[Document images with source code]

# # # # #

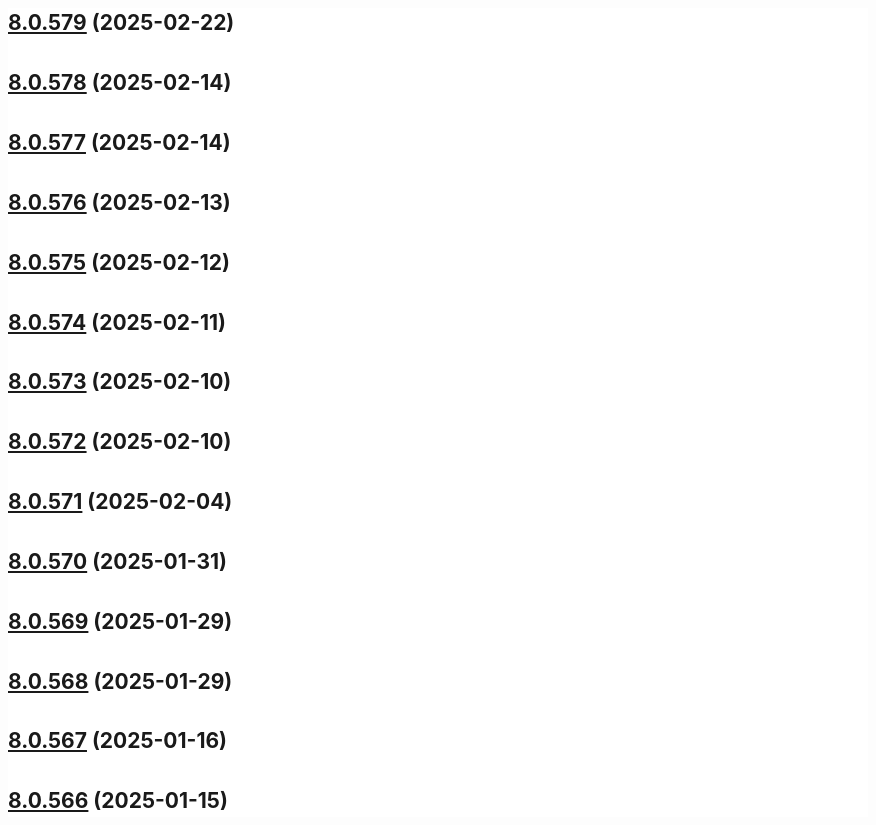 ## [8.0.579](https://github.com/sprucelabsai-community/jest-json-reporter/compare/v8.0.578...v8.0.579) (2025-02-22)

## [8.0.578](https://github.com/sprucelabsai-community/jest-json-reporter/compare/v8.0.577...v8.0.578) (2025-02-14)

## [8.0.577](https://github.com/sprucelabsai-community/jest-json-reporter/compare/v8.0.576...v8.0.577) (2025-02-14)

## [8.0.576](https://github.com/sprucelabsai-community/jest-json-reporter/compare/v8.0.575...v8.0.576) (2025-02-13)

## [8.0.575](https://github.com/sprucelabsai-community/jest-json-reporter/compare/v8.0.574...v8.0.575) (2025-02-12)

## [8.0.574](https://github.com/sprucelabsai-community/jest-json-reporter/compare/v8.0.573...v8.0.574) (2025-02-11)

## [8.0.573](https://github.com/sprucelabsai-community/jest-json-reporter/compare/v8.0.572...v8.0.573) (2025-02-10)

## [8.0.572](https://github.com/sprucelabsai-community/jest-json-reporter/compare/v8.0.571...v8.0.572) (2025-02-10)

## [8.0.571](https://github.com/sprucelabsai-community/jest-json-reporter/compare/v8.0.570...v8.0.571) (2025-02-04)

## [8.0.570](https://github.com/sprucelabsai-community/jest-json-reporter/compare/v8.0.569...v8.0.570) (2025-01-31)

## [8.0.569](https://github.com/sprucelabsai-community/jest-json-reporter/compare/v8.0.568...v8.0.569) (2025-01-29)

## [8.0.568](https://github.com/sprucelabsai-community/jest-json-reporter/compare/v8.0.567...v8.0.568) (2025-01-29)

## [8.0.567](https://github.com/sprucelabsai-community/jest-json-reporter/compare/v8.0.566...v8.0.567) (2025-01-16)

## [8.0.566](https://github.com/sprucelabsai-community/jest-json-reporter/compare/v8.0.565...v8.0.566) (2025-01-15)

# # # # #

An exact restatement of the entries above is needed; no picture may appear in it.

 ## [8.0.579](https://github.com/sprucelabsai-community/jest-json-reporter/compare/v8.0.578...v8.0.579) (2025-02-22)

## [8.0.578](https://github.com/sprucelabsai-community/jest-json-reporter/compare/v8.0.577...v8.0.578) (2025-02-14)

## [8.0.577](https://github.com/sprucelabsai-community/jest-json-reporter/compare/v8.0.576...v8.0.577) (2025-02-14)

## [8.0.576](https://github.com/sprucelabsai-community/jest-json-reporter/compare/v8.0.575...v8.0.576) (2025-02-13)

## [8.0.575](https://github.com/sprucelabsai-community/jest-json-reporter/compare/v8.0.574...v8.0.575) (2025-02-12)

## [8.0.574](https://github.com/sprucelabsai-community/jest-json-reporter/compare/v8.0.573...v8.0.574) (2025-02-11)

## [8.0.573](https://github.com/sprucelabsai-community/jest-json-reporter/compare/v8.0.572...v8.0.573) (2025-02-10)

## [8.0.572](https://github.com/sprucelabsai-community/jest-json-reporter/compare/v8.0.571...v8.0.572) (2025-02-10)

## [8.0.571](https://github.com/sprucelabsai-community/jest-json-reporter/compare/v8.0.570...v8.0.571) (2025-02-04)

## [8.0.570](https://github.com/sprucelabsai-community/jest-json-reporter/compare/v8.0.569...v8.0.570) (2025-01-31)

## [8.0.569](https://github.com/sprucelabsai-community/jest-json-reporter/compare/v8.0.568...v8.0.569) (2025-01-29)

## [8.0.568](https://github.com/sprucelabsai-community/jest-json-reporter/compare/v8.0.567...v8.0.568) (2025-01-29)

## [8.0.567](https://github.com/sprucelabsai-community/jest-json-reporter/compare/v8.0.566...v8.0.567) (2025-01-16)

## [8.0.566](https://github.com/sprucelabsai-community/jest-json-reporter/compare/v8.0.565...v8.0.566) (2025-01-15)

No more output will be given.